I've been struggling on a problem for a while if anyonw could point me to the right direction I'd be so happy
Problem Let $X_1 = \sqrt{2Z} \cos(U)$ and $X_2 = \sqrt{2Z} \sin(U)$ where $U$ has uniform distribution $(0,2\pi)$ and $Z$ follows a Exp($\lambda = 1)$.

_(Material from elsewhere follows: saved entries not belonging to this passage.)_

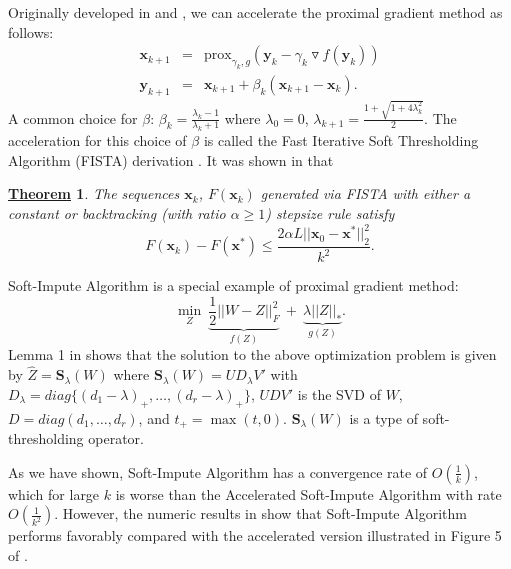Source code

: \documentclass[12pt]{article}
\newcommand{\smc}{\twelvesmc}
\newtheorem{thm}{\underline{\smc Theorem}}
\begin{document}
Originally developed in \cite{nesterov2007gradient} and \cite{beck2009fast}, we can accelerate the proximal gradient method as follows:
\begin{eqnarray*}
\bm{x}_{k+1} &=& \text{prox}_{\gamma_{k}, g}(\bm{y}_{k}-\gamma_{k}\triangledown f(\bm{y}_{k})) \\
\bm{y}_{k+1} &=& \bm{x}_{k+1} +\beta_{k}(\bm{x}_{k+1}-\bm{x}_{k}).
\end{eqnarray*}
A common choice for $\beta$: $\beta_{k} = \frac{\lambda_{k}-1}{\lambda_{k}+1}$ where $\lambda_{0} = 0$, $\lambda_{k+1} = \frac{1+\sqrt{1+4\lambda^{2}_{k}}}{2}.$ The acceleration for this choice of $\beta$ is called the Fast Iterative Soft Thresholding Algorithm (FISTA) derivation \cite{beck2009fast}. It was shown in \cite{beck2009fast} that
\begin{thm}
	The sequences $\bm{x}_{k}$, $F(\bm{x}_{k})$ generated via FISTA with either a constant or backtracking (with ratio $\alpha \geq 1$) stepsize rule satisfy
	\begin{equation*}
	F(\bm{x}_{k}) - F(\bm{x}^{*}) \leq \frac{2\alpha L||\bm{x}_{0}-\bm{x}^{*}||^{2}_{2}}{k^{2}}.
	\end{equation*}
\end{thm}
Soft-Impute Algorithm is a special example of proximal gradient method:
\begin{equation*}
\underset{Z}{\min} ~\underbrace{\frac{1}{2}||W-Z||^{2}_{F}}_{f(Z)} ~+~\underbrace{\lambda||Z||_{*}}_{g(Z)}.
\end{equation*}
Lemma 1 in \cite{mazumder2010spectral} shows that the solution to the above optimization problem is  given by $\widehat{Z} = \bm{S}_{\lambda}(W)$ where  $\bm{S}_{\lambda}(W) = UD_{\lambda}V'$ with $D_{\lambda} = diag\{(d_{1}-\lambda)_{+}, \ldots, (d_{r}-\lambda)_{+}\}$,
$UDV'$ is the SVD of $W$, $D = diag(d_{1}, \ldots, d_{r})$, and $t_{+} = \max(t,0)$.  $\bm{S}_{\lambda}(W)$ is a type of soft-thresholding operator. 

As we have shown, Soft-Impute Algorithm has a convergence rate of $O\left(\frac{1}{k}\right)$, which for large $k$ is worse than the Accelerated Soft-Impute Algorithm with rate $O\left(\frac{1}{k^{2}}\right)$. However, the numeric results in \cite{mazumder2010spectral} show that Soft-Impute Algorithm performs favorably compared with the accelerated version illustrated in Figure 5 of \cite{mazumder2010spectral}.


\vskip 0.2in

\nocite{halko2011finding, hastie2015statistical, bruck1975iterative, mazumder2010spectral, oh2015fast, wong2015matrix, nesterov2007gradient, beck2009fast}

\end{document}
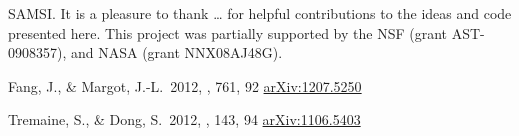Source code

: \documentclass[12pt,preprint]{aastex}
\begin{document}
\acknowledgments
SAMSI. %
It is a pleasure to thank
    \ldots
for helpful contributions to the ideas and code presented here.
This project was partially supported by the NSF (grant AST-0908357), and NASA
(grant NNX08AJ48G).

\newcommand{\arxiv}[1]{\href{http://arxiv.org/abs/#1}{arXiv:#1}}
\begin{thebibliography}{}\raggedright

Fang, J., \& Margot, J.-L.\ 2012, \apj, 761, 92
\arxiv{1207.5250}

Tremaine, S., \& Dong, S.\ 2012, \aj, 143, 94
\arxiv{1106.5403}

\end{thebibliography}
\end{document}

Suppose $Z$ and $U$ are independant. Show that $X_1, X_2$ follows $N(0,1)$ and are independant.
Solution
We have that $\sqrt{2Z}$, $\cos(U)$ and $\sin(U)$ are derivable.
Moreover, let
$x_1 = g_1(z,u) = \sqrt{2z} \cos(u)$
$x_2 = g_2(z,u) = \sqrt{2z} \sin(u)$
we can solve for $z,u$, where
$\frac{x_1}{x_2} = tan(u) \Rightarrow$ $u = \arctan(\frac{x_1}{x_2})$
and
$(x_1)^2 + (x_2)^2 = 2z(cos^2(u) + sin^2(u)) \Rightarrow z =\frac{x_1^2 +x_2^2}{2}$
Then the Jacobien $J(z,u)$ = $\frac{2\sqrt{z}(cos^2(u))}{2\sqrt{z}}$ + $\frac{2\sqrt{z}(\sin^2(u))}{2\sqrt{z}}$ = $\cos^2(u) + \sin^2(u) = 1$
So from the manual (Ross),
$f_{X1X2}(x_1,x_2) =|J(z,u)|^{-1}f_{zu}(z,u)$, and since $Z,U$ are independant, we can write
$f_{X1X2}(x_1,x_2) = f_z(z) f_u(u)$ =$ \frac{1}{2\pi}$$e^{-\frac{x_1^2 +x_2^2}{2}}$
where $e^{-\frac{x_1^2 +x_2^2}{2}}$ = $e^{-\frac{(x_1^2 + 2x_1 x_2 +x_2^2) - 2xy}{2}}$ = $e^{-\frac{(x_1 + x_2)^2}{2}}$$e^{x_1x_2}$
and this is where I'm lost, i'm stuck with
$f_{X1X2}(x_1,x_2) = f_z(z) f_u(u)$ =$ \frac{e^{x_1 x_2}}{\sqrt{2\pi}}\frac{1}{\sqrt{2\pi}}$$e^{-\frac{(x_1 +x_2)^2}{2}}$
If anyone could help me or point me to the right directions I would appreciate it very much.
Thank you
You are done. Now, all you need to note is that the PDF can be decomposed into a product. (That is the definition of independence), and the PDFs tell you that these have to be Gaussian. (This is essentially a form of uniqueness; when you decompose the density into a product form, the constants come for free since you know that the density has to integrate to 1.)
Here is a useful theorem you might be able to use to clean it up:
Joint p.d.f and independence
It also shows you that the PDFs you get are (a version of) the densities of $X_1$ and $X_2$.